Prompt -> Could you return the entire listing below exactly as written?

Dataset extract ->
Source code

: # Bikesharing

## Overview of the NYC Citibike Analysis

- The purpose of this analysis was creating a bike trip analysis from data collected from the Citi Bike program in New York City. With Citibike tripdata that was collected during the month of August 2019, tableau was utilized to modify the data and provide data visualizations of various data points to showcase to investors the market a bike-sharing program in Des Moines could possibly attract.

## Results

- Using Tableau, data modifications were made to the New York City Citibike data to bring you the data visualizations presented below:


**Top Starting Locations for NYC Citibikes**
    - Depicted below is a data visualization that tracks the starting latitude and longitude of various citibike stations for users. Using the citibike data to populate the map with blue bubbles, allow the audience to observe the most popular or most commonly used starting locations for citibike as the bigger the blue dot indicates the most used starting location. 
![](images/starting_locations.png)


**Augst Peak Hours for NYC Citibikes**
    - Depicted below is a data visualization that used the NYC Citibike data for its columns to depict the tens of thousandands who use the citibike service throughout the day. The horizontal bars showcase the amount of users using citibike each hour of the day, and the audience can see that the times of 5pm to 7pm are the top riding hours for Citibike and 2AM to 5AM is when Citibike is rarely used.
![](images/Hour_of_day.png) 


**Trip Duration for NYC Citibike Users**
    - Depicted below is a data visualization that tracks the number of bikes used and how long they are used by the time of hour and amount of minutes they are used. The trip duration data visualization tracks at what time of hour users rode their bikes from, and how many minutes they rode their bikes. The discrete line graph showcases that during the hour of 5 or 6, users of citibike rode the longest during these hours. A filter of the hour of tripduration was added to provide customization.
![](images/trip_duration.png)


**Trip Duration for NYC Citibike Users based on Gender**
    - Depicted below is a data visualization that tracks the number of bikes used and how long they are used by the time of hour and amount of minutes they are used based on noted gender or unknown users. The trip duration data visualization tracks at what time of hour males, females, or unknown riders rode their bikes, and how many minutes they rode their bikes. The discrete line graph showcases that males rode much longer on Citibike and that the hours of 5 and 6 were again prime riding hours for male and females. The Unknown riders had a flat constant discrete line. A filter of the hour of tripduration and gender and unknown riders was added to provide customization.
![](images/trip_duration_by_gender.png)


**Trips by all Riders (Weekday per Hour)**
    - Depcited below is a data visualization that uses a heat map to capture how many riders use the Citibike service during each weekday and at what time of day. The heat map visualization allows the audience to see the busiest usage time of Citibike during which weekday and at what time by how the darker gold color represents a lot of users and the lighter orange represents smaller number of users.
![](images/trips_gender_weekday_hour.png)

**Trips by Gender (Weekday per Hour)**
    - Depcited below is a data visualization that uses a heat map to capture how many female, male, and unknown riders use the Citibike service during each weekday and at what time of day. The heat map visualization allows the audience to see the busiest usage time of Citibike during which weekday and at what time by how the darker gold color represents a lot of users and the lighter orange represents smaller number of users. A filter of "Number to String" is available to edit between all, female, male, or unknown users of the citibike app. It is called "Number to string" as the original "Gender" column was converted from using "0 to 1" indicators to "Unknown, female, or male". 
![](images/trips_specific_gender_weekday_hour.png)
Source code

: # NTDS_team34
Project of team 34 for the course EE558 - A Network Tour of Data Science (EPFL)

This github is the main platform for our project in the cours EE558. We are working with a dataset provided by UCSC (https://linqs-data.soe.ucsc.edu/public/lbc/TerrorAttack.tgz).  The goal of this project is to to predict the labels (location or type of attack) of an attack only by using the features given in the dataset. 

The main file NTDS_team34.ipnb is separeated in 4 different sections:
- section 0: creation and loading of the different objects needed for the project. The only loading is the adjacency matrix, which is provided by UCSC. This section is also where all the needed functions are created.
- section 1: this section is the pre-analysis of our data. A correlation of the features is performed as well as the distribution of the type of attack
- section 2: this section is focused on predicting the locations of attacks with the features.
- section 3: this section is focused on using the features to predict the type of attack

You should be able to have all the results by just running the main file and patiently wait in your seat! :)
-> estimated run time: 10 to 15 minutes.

Answer section ->
Source code

: # Bikesharing

## Overview of the NYC Citibike Analysis

- The purpose of this analysis was creating a bike trip analysis from data collected from the Citi Bike program in New York City. With Citibike tripdata that was collected during the month of August 2019, tableau was utilized to modify the data and provide data visualizations of various data points to showcase to investors the market a bike-sharing program in Des Moines could possibly attract.

## Results

- Using Tableau, data modifications were made to the New York City Citibike data to bring you the data visualizations presented below:


**Top Starting Locations for NYC Citibikes**
    - Depicted below is a data visualization that tracks the starting latitude and longitude of various citibike stations for users. Using the citibike data to populate the map with blue bubbles, allow the audience to observe the most popular or most commonly used starting locations for citibike as the bigger the blue dot indicates the most used starting location. 
![](images/starting_locations.png)


**Augst Peak Hours for NYC Citibikes**
    - Depicted below is a data visualization that used the NYC Citibike data for its columns to depict the tens of thousandands who use the citibike service throughout the day. The horizontal bars showcase the amount of users using citibike each hour of the day, and the audience can see that the times of 5pm to 7pm are the top riding hours for Citibike and 2AM to 5AM is when Citibike is rarely used.
![](images/Hour_of_day.png) 


**Trip Duration for NYC Citibike Users**
    - Depicted below is a data visualization that tracks the number of bikes used and how long they are used by the time of hour and amount of minutes they are used. The trip duration data visualization tracks at what time of hour users rode their bikes from, and how many minutes they rode their bikes. The discrete line graph showcases that during the hour of 5 or 6, users of citibike rode the longest during these hours. A filter of the hour of tripduration was added to provide customization.
![](images/trip_duration.png)


**Trip Duration for NYC Citibike Users based on Gender**
    - Depicted below is a data visualization that tracks the number of bikes used and how long they are used by the time of hour and amount of minutes they are used based on noted gender or unknown users. The trip duration data visualization tracks at what time of hour males, females, or unknown riders rode their bikes, and how many minutes they rode their bikes. The discrete line graph showcases that males rode much longer on Citibike and that the hours of 5 and 6 were again prime riding hours for male and females. The Unknown riders had a flat constant discrete line. A filter of the hour of tripduration and gender and unknown riders was added to provide customization.
![](images/trip_duration_by_gender.png)


**Trips by all Riders (Weekday per Hour)**
    - Depcited below is a data visualization that uses a heat map to capture how many riders use the Citibike service during each weekday and at what time of day. The heat map visualization allows the audience to see the busiest usage time of Citibike during which weekday and at what time by how the darker gold color represents a lot of users and the lighter orange represents smaller number of users.
![](images/trips_gender_weekday_hour.png)

**Trips by Gender (Weekday per Hour)**
    - Depcited below is a data visualization that uses a heat map to capture how many female, male, and unknown riders use the Citibike service during each weekday and at what time of day. The heat map visualization allows the audience to see the busiest usage time of Citibike during which weekday and at what time by how the darker gold color represents a lot of users and the lighter orange represents smaller number of users. A filter of "Number to String" is available to edit between all, female, male, or unknown users of the citibike app. It is called "Number to string" as the original "Gender" column was converted from using "0 to 1" indicators to "Unknown, female, or male". 
![](images/trips_specific_gender_weekday_hour.png)
Source code

: # NTDS_team34
Project of team 34 for the course EE558 - A Network Tour of Data Science (EPFL)

This github is the main platform for our project in the cours EE558. We are working with a dataset provided by UCSC (https://linqs-data.soe.ucsc.edu/public/lbc/TerrorAttack.tgz).  The goal of this project is to to predict the labels (location or type of attack) of an attack only by using the features given in the dataset. 

The main file NTDS_team34.ipnb is separeated in 4 different sections:
- section 0: creation and loading of the different objects needed for the project. The only loading is the adjacency matrix, which is provided by UCSC. This section is also where all the needed functions are created.
- section 1: this section is the pre-analysis of our data. A correlation of the features is performed as well as the distribution of the type of attack
- section 2: this section is focused on predicting the locations of attacks with the features.
- section 3: this section is focused on using the features to predict the type of attack

You should be able to have all the results by just running the main file and patiently wait in your seat! :)
-> estimated run time: 10 to 15 minutes.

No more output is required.